Top of Supplied data

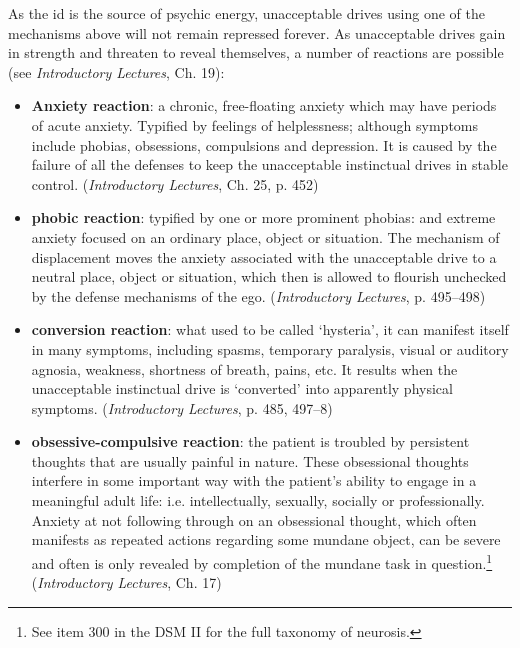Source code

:As the id is the source of psychic energy, unacceptable drives using one of the mechanisms above will not remain repressed forever. As unacceptable drives gain in strength and threaten to reveal themselves, a number of reactions are possible (see \emph{Introductory Lectures}, Ch. 19):

\begin{itemize}
\item \textbf{Anxiety reaction}: a chronic, free-floating anxiety which may have periods of acute anxiety. Typified by feelings of helplessness; although symptoms include phobias, obsessions, compulsions and depression. It is caused by the failure of all the defenses to keep the unacceptable instinctual drives in stable control. (\emph{Introductory Lectures}, Ch. 25, p. 452)

\item \textbf{phobic reaction}: typified by one or more prominent phobias: and extreme anxiety focused on an ordinary place, object or situation. The mechanism of displacement moves the anxiety associated with the unacceptable drive to a neutral place, object or situation, which then is allowed to flourish unchecked by the defense mechanisms of the ego. (\emph{Introductory Lectures}, p. 495--498)

\item \textbf{conversion reaction}: what used to be called `hysteria', it can manifest itself in many symptoms, including spasms, temporary paralysis, visual or auditory agnosia, weakness, shortness of breath, pains, etc. It results when the unacceptable instinctual drive is `converted' into apparently physical symptoms. (\emph{Introductory Lectures}, p. 485, 497--8)

\item \textbf{obsessive-compulsive reaction}: the patient is troubled by persistent thoughts that are usually painful in nature. These obsessional thoughts interfere in some important way with the patient's ability to engage in a meaningful adult life: i.e. intellectually, sexually, socially or professionally. Anxiety at not following through on an obsessional thought, which often manifests as repeated actions regarding some mundane object, can be severe and often is only revealed by completion of the mundane task in question.\footnote{See item 300 in the DSM II for the full taxonomy of neurosis.} (\emph{Introductory Lectures}, Ch. 17)

\end{itemize}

Bottom of Supplied data

About this exercise:
Give the records a second time exactly, keeping the images out.

Reply:
Source code

:As the id is the source of psychic energy, unacceptable drives using one of the mechanisms above will not remain repressed forever. As unacceptable drives gain in strength and threaten to reveal themselves, a number of reactions are possible (see \emph{Introductory Lectures}, Ch. 19):

\begin{itemize}
\item \textbf{Anxiety reaction}: a chronic, free-floating anxiety which may have periods of acute anxiety. Typified by feelings of helplessness; although symptoms include phobias, obsessions, compulsions and depression. It is caused by the failure of all the defenses to keep the unacceptable instinctual drives in stable control. (\emph{Introductory Lectures}, Ch. 25, p. 452)

\item \textbf{phobic reaction}: typified by one or more prominent phobias: and extreme anxiety focused on an ordinary place, object or situation. The mechanism of displacement moves the anxiety associated with the unacceptable drive to a neutral place, object or situation, which then is allowed to flourish unchecked by the defense mechanisms of the ego. (\emph{Introductory Lectures}, p. 495--498)

\item \textbf{conversion reaction}: what used to be called `hysteria', it can manifest itself in many symptoms, including spasms, temporary paralysis, visual or auditory agnosia, weakness, shortness of breath, pains, etc. It results when the unacceptable instinctual drive is `converted' into apparently physical symptoms. (\emph{Introductory Lectures}, p. 485, 497--8)

\item \textbf{obsessive-compulsive reaction}: the patient is troubled by persistent thoughts that are usually painful in nature. These obsessional thoughts interfere in some important way with the patient's ability to engage in a meaningful adult life: i.e. intellectually, sexually, socially or professionally. Anxiety at not following through on an obsessional thought, which often manifests as repeated actions regarding some mundane object, can be severe and often is only revealed by completion of the mundane task in question.\footnote{See item 300 in the DSM II for the full taxonomy of neurosis.} (\emph{Introductory Lectures}, Ch. 17)

\end{itemize}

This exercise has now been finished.